So.... can households afford to pay for this on and ongoing basis, in addition to actually paying to build it in the first place as taxpayers?
Does the cost include upgrades to transmission lines? That bit was left out of the Snowy River 2 debacle. Also located the wrong end of country with low rainfall and the highest evaporation.
"Snowy Hydro now expects completion in 10 years, not four, by 2026. Some experts consider even this extended timeframe to be optimistic. Construction of the tunnels is running at least six months behind the latest schedule and the transmission connection is unlikely to be built by 2026 anyway. The all-up cost has increased at least five-fold, to $10 billion-plus
...Snowy Hydro avoids mentioning the transmission connections to Sydney – $4 billion-plus for HumeLink and the Sydney ring – and to Victoria. To make matters worse, Snowy Hydro refuses to contribute to these transmission works, leaving it to electricity consumers to pick up the tab."

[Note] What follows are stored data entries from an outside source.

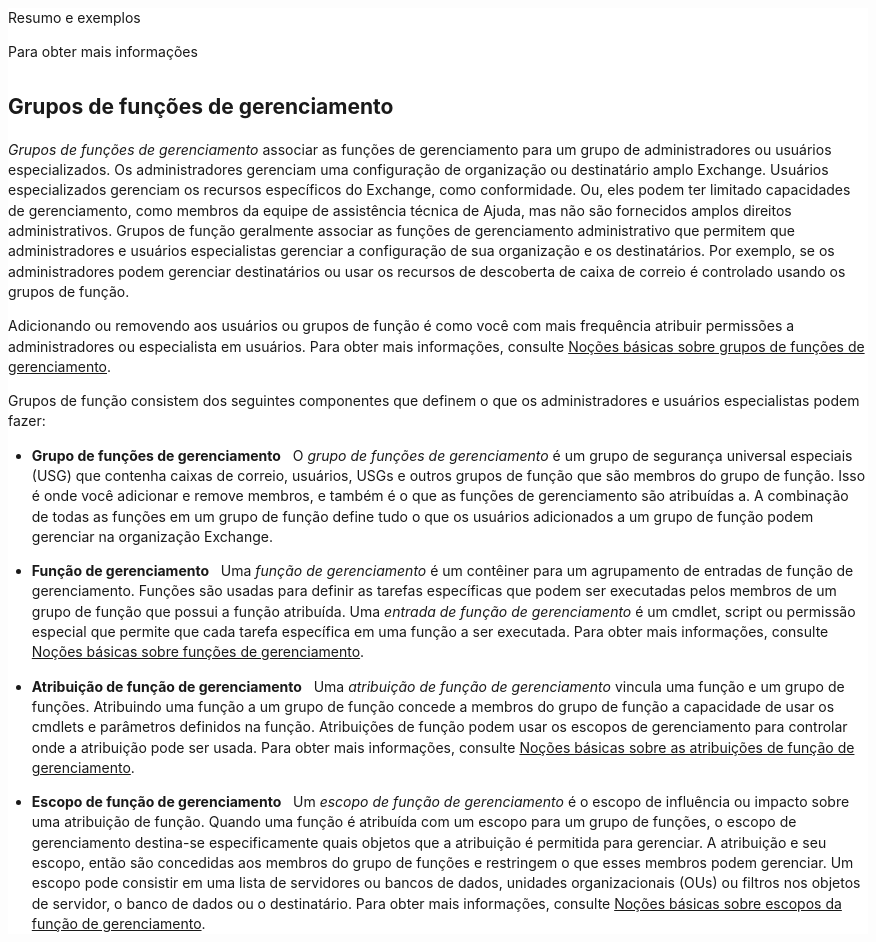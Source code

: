 Resumo e exemplos

Para obter mais informações

## Grupos de funções de gerenciamento

*Grupos de funções de gerenciamento* associar as funções de gerenciamento para um grupo de administradores ou usuários especializados. Os administradores gerenciam uma configuração de organização ou destinatário amplo Exchange. Usuários especializados gerenciam os recursos específicos do Exchange, como conformidade. Ou, eles podem ter limitado capacidades de gerenciamento, como membros da equipe de assistência técnica de Ajuda, mas não são fornecidos amplos direitos administrativos. Grupos de função geralmente associar as funções de gerenciamento administrativo que permitem que administradores e usuários especialistas gerenciar a configuração de sua organização e os destinatários. Por exemplo, se os administradores podem gerenciar destinatários ou usar os recursos de descoberta de caixa de correio é controlado usando os grupos de função.

Adicionando ou removendo aos usuários ou grupos de função é como você com mais frequência atribuir permissões a administradores ou especialista em usuários. Para obter mais informações, consulte [Noções básicas sobre grupos de funções de gerenciamento](understanding-management-role-groups-exchange-2013-help.md).

Grupos de função consistem dos seguintes componentes que definem o que os administradores e usuários especialistas podem fazer:

  - **Grupo de funções de gerenciamento**   O *grupo de funções de gerenciamento* é um grupo de segurança universal especiais (USG) que contenha caixas de correio, usuários, USGs e outros grupos de função que são membros do grupo de função. Isso é onde você adicionar e remove membros, e também é o que as funções de gerenciamento são atribuídas a. A combinação de todas as funções em um grupo de função define tudo o que os usuários adicionados a um grupo de função podem gerenciar na organização Exchange.

  - **Função de gerenciamento**   Uma *função de gerenciamento* é um contêiner para um agrupamento de entradas de função de gerenciamento. Funções são usadas para definir as tarefas específicas que podem ser executadas pelos membros de um grupo de função que possui a função atribuída. Uma *entrada de função de gerenciamento* é um cmdlet, script ou permissão especial que permite que cada tarefa específica em uma função a ser executada. Para obter mais informações, consulte [Noções básicas sobre funções de gerenciamento](understanding-management-roles-exchange-2013-help.md).

  - **Atribuição de função de gerenciamento**   Uma *atribuição de função de gerenciamento* vincula uma função e um grupo de funções. Atribuindo uma função a um grupo de função concede a membros do grupo de função a capacidade de usar os cmdlets e parâmetros definidos na função. Atribuições de função podem usar os escopos de gerenciamento para controlar onde a atribuição pode ser usada. Para obter mais informações, consulte [Noções básicas sobre as atribuições de função de gerenciamento](understanding-management-role-assignments-exchange-2013-help.md).

  - **Escopo de função de gerenciamento**   Um *escopo de função de gerenciamento* é o escopo de influência ou impacto sobre uma atribuição de função. Quando uma função é atribuída com um escopo para um grupo de funções, o escopo de gerenciamento destina-se especificamente quais objetos que a atribuição é permitida para gerenciar. A atribuição e seu escopo, então são concedidas aos membros do grupo de funções e restringem o que esses membros podem gerenciar. Um escopo pode consistir em uma lista de servidores ou bancos de dados, unidades organizacionais (OUs) ou filtros nos objetos de servidor, o banco de dados ou o destinatário. Para obter mais informações, consulte [Noções básicas sobre escopos da função de gerenciamento](understanding-management-role-scopes-exchange-2013-help.md).
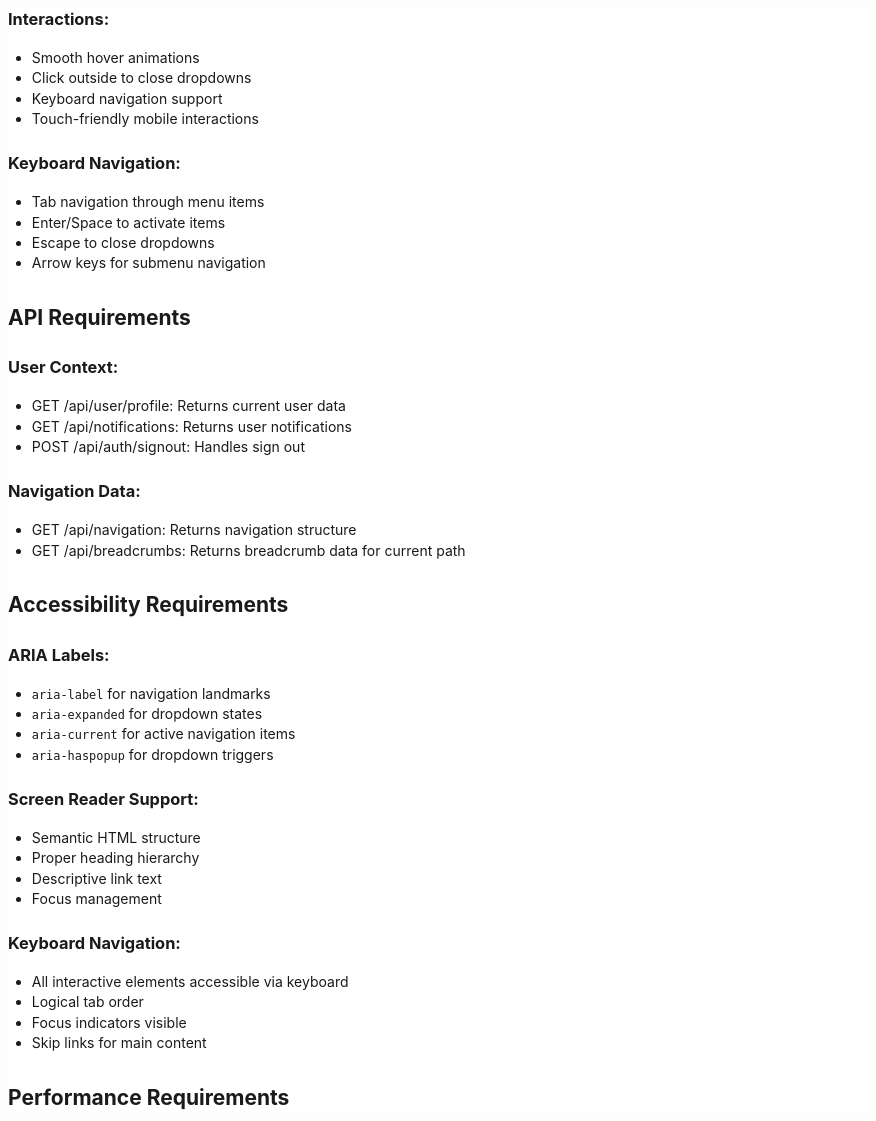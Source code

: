 ### Interactions:

- Smooth hover animations
- Click outside to close dropdowns
- Keyboard navigation support
- Touch-friendly mobile interactions

### Keyboard Navigation:

- Tab navigation through menu items
- Enter/Space to activate items
- Escape to close dropdowns
- Arrow keys for submenu navigation

## API Requirements

### User Context:

- GET /api/user/profile: Returns current user data
- GET /api/notifications: Returns user notifications
- POST /api/auth/signout: Handles sign out

### Navigation Data:

- GET /api/navigation: Returns navigation structure
- GET /api/breadcrumbs: Returns breadcrumb data for current path

## Accessibility Requirements

### ARIA Labels:

- `aria-label` for navigation landmarks
- `aria-expanded` for dropdown states
- `aria-current` for active navigation items
- `aria-haspopup` for dropdown triggers

### Screen Reader Support:

- Semantic HTML structure
- Proper heading hierarchy
- Descriptive link text
- Focus management

### Keyboard Navigation:

- All interactive elements accessible via keyboard
- Logical tab order
- Focus indicators visible
- Skip links for main content

## Performance Requirements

https://www.smh.com.au/national/five-years-on-snowy-2-0-emerges-as-a-10…
...
$15b /2m households = $7500 per household.
Thats a good chunk of the cost of solar and battery for our house. Would make me wonder how feasible it will be to go solar and battery and disconnect from the grid. 15years of network charges (once they abolish the low user tariffs) would probably cover the rest of the solar install.
That wouldn't be a linear spread too. Spending that money in the North on household-level resilience would drastically reduce the need to for a hugely complex engineering megaproject in the South. You might only need to spend a fraction of that to make the whole thing not worth doing.
Last time I did the maths, to emulate Onslow's storage capacity would require approx. 100 Tesla power walls per household in NZ, at a cost of approximately 1 trillion dollars. This does not include any discount for charge lost by the batteries when you want to keep them charged for a period of years.
This proposed scheme is an absolute beast.
Except thats not what I am discussing, i'm talking purely from a self interest point of view.
Also, did you factor in how much all those houses having solar and being self sufficient (and possibly even exporting to the grid) for large periods of time would mean that we don't need to generate as much power from the southern hydro scheme. Thereby hugely reducing the need for Onslow?
I fear it will be a huge white elephant as by the time it is finished and functional how much wind and solar will have been added?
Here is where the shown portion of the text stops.